**EXERCISE**
Here are some records; quote them exactly, leaving out the pictures.

Saved entries:
╭──
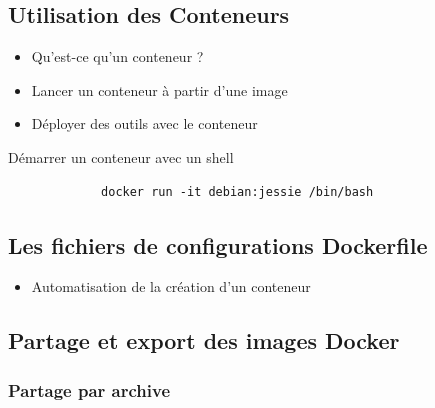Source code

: \documentclass{beamer}
\begin{document}
    \subsection{Utilisation des Conteneurs}
    \begin{frame}[containsverbatim]
       \begin{itemize}
          \item{Qu'est-ce qu'un conteneur ?}
          \item{Lancer un conteneur à partir d'une image}
          \item{Déployer des outils avec le conteneur}
       \end{itemize}
     
       \begin{exampleblock}{Démarrer un conteneur avec un shell}
          \begin{verbatim}
             docker run -it debian:jessie /bin/bash
          \end{verbatim}
       \end{exampleblock}
    \end{frame}

    \subsection{Les fichiers de configurations Dockerfile}
    \begin{frame}
       \begin{itemize}
          \item{Automatisation de la création d'un conteneur}
          
       \end{itemize}
    \end{frame}

    \subsection{Partage et export des images Docker}
    \begin{frame}
       \begin{itemize}
       \end{itemize}
    \end{frame}

    \subsubsection{Partage par archive}
    \begin{frame}
    \end{frame}
\end{document}
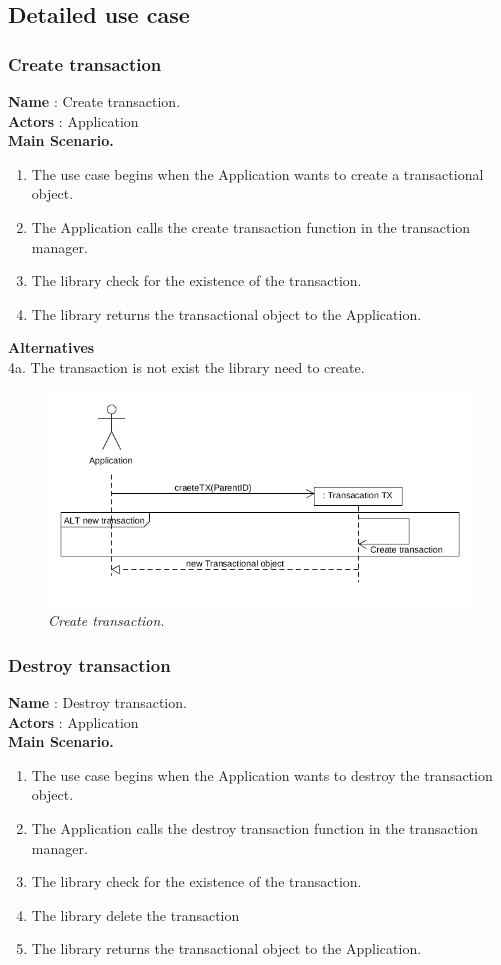 \documentclass[12pt]{article}
\begin{document}
\subsection{Detailed use case}
{\setlength{\parindent}{0cm}
\subsubsection{Create transaction}
\textbf{Name} : Create transaction.\\
\textbf{Actors} : Application\\
\textbf{Main Scenario.}
\begin{enumerate}
  \item The use case begins when the Application wants to create a transactional object.
  \item The Application calls the create transaction function in the transaction manager.
  \item The library check for the existence of the transaction.
  \item The library returns the transactional object to the Application.
\end{enumerate}
\textbf{Alternatives}\\
4a. The transaction is not exist the library need to create.\\

\begin{figure}[h!]
\centering
\includegraphics[scale=0.4]{Pictures/create.png}
\caption{\textit{\color{gray}Create transaction.}}
\end{figure}


\subsubsection{Destroy transaction}
\textbf{Name} : Destroy transaction.\\
\textbf{Actors} : Application\\
\textbf{Main Scenario.}
\begin{enumerate}
  \item The use case begins when the Application wants to destroy the transaction object.
  \item The Application calls the destroy transaction function in the transaction manager.
  \item The library check for the existence of the transaction.
  \item The library delete the transaction  
  \item The library returns the transactional object to the Application.
\end{enumerate}


}
\end{document}
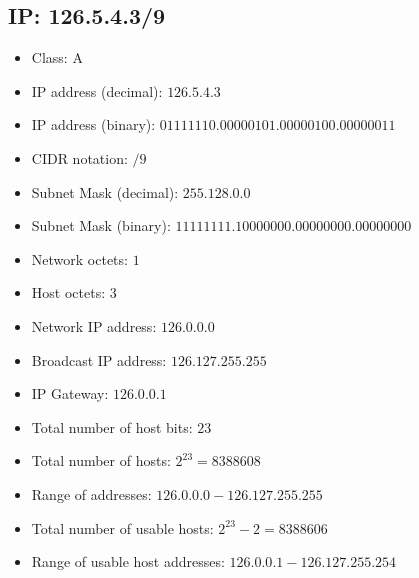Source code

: \documentclass{article}
\begin{document}
\subsection*{IP: 126.5.4.3/9}
  \begin{itemize}
    \item Class: A
    \item IP address (decimal): $126.5.4.3$
    \item IP address (binary): $01111110.00000101.00000100.00000011$
    \item CIDR notation: $/9$
    \item Subnet Mask (decimal): $255.128.0.0$ 
    \item Subnet Mask (binary): $11111111.10000000.00000000.00000000$
    \item Network octets: $1$
    \item Host octets: $3$
    \item Network IP address: $126.0.0.0$
    \item Broadcast IP address: $126.127.255.255$
    \item IP Gateway: $126.0.0.1$
    \item Total number of host bits: $23$
    \item Total number of hosts: $2^{23} = 8388608$
    \item Range of addresses: $126.0.0.0 - 126.127.255.255$
    \item Total number of usable hosts: $2^{23} - 2 = 8388606$
    \item Range of usable host addresses: $126.0.0.1 - 126.127.255.254$
  \end{itemize}
\end{document}
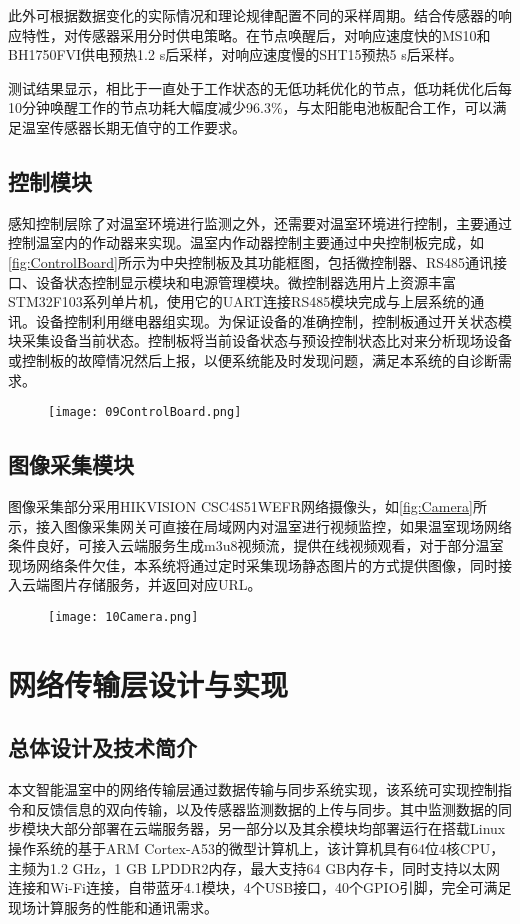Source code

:此外可根据数据变化的实际情况和理论规律配置不同的采样周期。结合传感器的响应特性，对传感器采用分时供电策略。在节点唤醒后，对响应速度快的MS10和BH1750FVI供电预热1.2 s后采样，对响应速度慢的SHT15预热5 s后采样。

测试结果显示，相比于一直处于工作状态的无低功耗优化的节点，低功耗优化后每10分钟唤醒工作的节点功耗大幅度减少96.3\%，与太阳能电池板配合工作，可以满足温室传感器长期无值守的工作要求。

	\subsection{控制模块}
	感知控制层除了对温室环境进行监测之外，还需要对温室环境进行控制，主要通过控制温室内的作动器来实现。温室内作动器控制主要通过中央控制板完成，如\ref{fig:ControlBoard}所示为中央控制板及其功能框图，包括微控制器、RS485通讯接口、设备状态控制显示模块和电源管理模块。微控制器选用片上资源丰富STM32F103系列单片机，使用它的UART连接RS485模块完成与上层系统的通讯。设备控制利用继电器组实现。为保证设备的准确控制，控制板通过开关状态模块采集设备当前状态。控制板将当前设备状态与预设控制状态比对来分析现场设备或控制板的故障情况然后上报，以便系统能及时发现问题，满足本系统的自诊断需求。
	  	\begin{figure}[!htp]
  			\centering
 			\texttt{[image: 09ControlBoard.png]}
		\end{figure}
	\subsection{图像采集模块}
图像采集部分采用HIKVISION CSC4S51WEFR网络摄像头，如\ref{fig:Camera}所示，接入图像采集网关可直接在局域网内对温室进行视频监控，如果温室现场网络条件良好，可接入云端服务生成m3u8视频流，提供在线视频观看，对于部分温室现场网络条件欠佳，本系统将通过定时采集现场静态图片的方式提供图像，同时接入云端图片存储服务，并返回对应URL。
	  	\begin{figure}[!htp]
  			\centering
 			\texttt{[image: 10Camera.png]}
		\end{figure}
\section{网络传输层设计与实现}
	\subsection{总体设计及技术简介}
	本文智能温室中的网络传输层通过数据传输与同步系统实现，该系统可实现控制指令和反馈信息的双向传输，以及传感器监测数据的上传与同步。其中监测数据的同步模块大部分部署在云端服务器，另一部分以及其余模块均部署运行在搭载Linux操作系统的基于ARM Cortex-A53的微型计算机上，该计算机具有64位4核CPU，主频为1.2 GHz，1 GB LPDDR2内存，最大支持64 GB内存卡，同时支持以太网连接和Wi-Fi连接，自带蓝牙4.1模块，4个USB接口，40个GPIO引脚，完全可满足现场计算服务的性能和通讯需求。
╰──
**TASK OUTPUT**
Source code

: \documentclass{beamer}
\begin{document}
    \subsection{Utilisation des Conteneurs}
    \begin{frame}[containsverbatim]
       \begin{itemize}
          \item{Qu'est-ce qu'un conteneur ?}
          \item{Lancer un conteneur à partir d'une image}
          \item{Déployer des outils avec le conteneur}
       \end{itemize}
     
       \begin{exampleblock}{Démarrer un conteneur avec un shell}
          \begin{verbatim}
             docker run -it debian:jessie /bin/bash
          \end{verbatim}
       \end{exampleblock}
    \end{frame}

    \subsection{Les fichiers de configurations Dockerfile}
    \begin{frame}
       \begin{itemize}
          \item{Automatisation de la création d'un conteneur}
          
       \end{itemize}
    \end{frame}

    \subsection{Partage et export des images Docker}
    \begin{frame}
       \begin{itemize}
       \end{itemize}
    \end{frame}

    \subsubsection{Partage par archive}
    \begin{frame}
    \end{frame}
\end{document}
 \documentclass[12pt]{article}
\begin{document}
\subsection{Detailed use case}
{\setlength{\parindent}{0cm}
\subsubsection{Create transaction}
\textbf{Name} : Create transaction.\\
\textbf{Actors} : Application\\
\textbf{Main Scenario.}
\begin{enumerate}
  \item The use case begins when the Application wants to create a transactional object.
  \item The Application calls the create transaction function in the transaction manager.
  \item The library check for the existence of the transaction.
  \item The library returns the transactional object to the Application.
\end{enumerate}
\textbf{Alternatives}\\
4a. The transaction is not exist the library need to create.\\

\begin{figure}[h!]
\centering
\includegraphics[scale=0.4]{Pictures/create.png}
\caption{\textit{\color{gray}Create transaction.}}
\end{figure}


\subsubsection{Destroy transaction}
\textbf{Name} : Destroy transaction.\\
\textbf{Actors} : Application\\
\textbf{Main Scenario.}
\begin{enumerate}
  \item The use case begins when the Application wants to destroy the transaction object.
  \item The Application calls the destroy transaction function in the transaction manager.
  \item The library check for the existence of the transaction.
  \item The library delete the transaction  
  \item The library returns the transactional object to the Application.
\end{enumerate}


}
\end{document}
Source code

: \documentclass{article}
\begin{document}
\subsection*{IP: 126.5.4.3/9}
  \begin{itemize}
    \item Class: A
    \item IP address (decimal): $126.5.4.3$
    \item IP address (binary): $01111110.00000101.00000100.00000011$
    \item CIDR notation: $/9$
    \item Subnet Mask (decimal): $255.128.0.0$ 
    \item Subnet Mask (binary): $11111111.10000000.00000000.00000000$
    \item Network octets: $1$
    \item Host octets: $3$
    \item Network IP address: $126.0.0.0$
    \item Broadcast IP address: $126.127.255.255$
    \item IP Gateway: $126.0.0.1$
    \item Total number of host bits: $23$
    \item Total number of hosts: $2^{23} = 8388608$
    \item Range of addresses: $126.0.0.0 - 126.127.255.255$
    \item Total number of usable hosts: $2^{23} - 2 = 8388606$
    \item Range of usable host addresses: $126.0.0.1 - 126.127.255.254$
  \end{itemize}
\end{document}
Source code

:此外可根据数据变化的实际情况和理论规律配置不同的采样周期。结合传感器的响应特性，对传感器采用分时供电策略。在节点唤醒后，对响应速度快的MS10和BH1750FVI供电预热1.2 s后采样，对响应速度慢的SHT15预热5 s后采样。

测试结果显示，相比于一直处于工作状态的无低功耗优化的节点，低功耗优化后每10分钟唤醒工作的节点功耗大幅度减少96.3\%，与太阳能电池板配合工作，可以满足温室传感器长期无值守的工作要求。

	\subsection{控制模块}
	感知控制层除了对温室环境进行监测之外，还需要对温室环境进行控制，主要通过控制温室内的作动器来实现。温室内作动器控制主要通过中央控制板完成，如\ref{fig:ControlBoard}所示为中央控制板及其功能框图，包括微控制器、RS485通讯接口、设备状态控制显示模块和电源管理模块。微控制器选用片上资源丰富STM32F103系列单片机，使用它的UART连接RS485模块完成与上层系统的通讯。设备控制利用继电器组实现。为保证设备的准确控制，控制板通过开关状态模块采集设备当前状态。控制板将当前设备状态与预设控制状态比对来分析现场设备或控制板的故障情况然后上报，以便系统能及时发现问题，满足本系统的自诊断需求。
	  	\begin{figure}[!htp]
  			\centering
 			\texttt{[image: 09ControlBoard.png]}
		\end{figure}
	\subsection{图像采集模块}
图像采集部分采用HIKVISION CSC4S51WEFR网络摄像头，如\ref{fig:Camera}所示，接入图像采集网关可直接在局域网内对温室进行视频监控，如果温室现场网络条件良好，可接入云端服务生成m3u8视频流，提供在线视频观看，对于部分温室现场网络条件欠佳，本系统将通过定时采集现场静态图片的方式提供图像，同时接入云端图片存储服务，并返回对应URL。
	  	\begin{figure}[!htp]
  			\centering
 			\texttt{[image: 10Camera.png]}
		\end{figure}
\section{网络传输层设计与实现}
	\subsection{总体设计及技术简介}
	本文智能温室中的网络传输层通过数据传输与同步系统实现，该系统可实现控制指令和反馈信息的双向传输，以及传感器监测数据的上传与同步。其中监测数据的同步模块大部分部署在云端服务器，另一部分以及其余模块均部署运行在搭载Linux操作系统的基于ARM Cortex-A53的微型计算机上，该计算机具有64位4核CPU，主频为1.2 GHz，1 GB LPDDR2内存，最大支持64 GB内存卡，同时支持以太网连接和Wi-Fi连接，自带蓝牙4.1模块，4个USB接口，40个GPIO引脚，完全可满足现场计算服务的性能和通讯需求。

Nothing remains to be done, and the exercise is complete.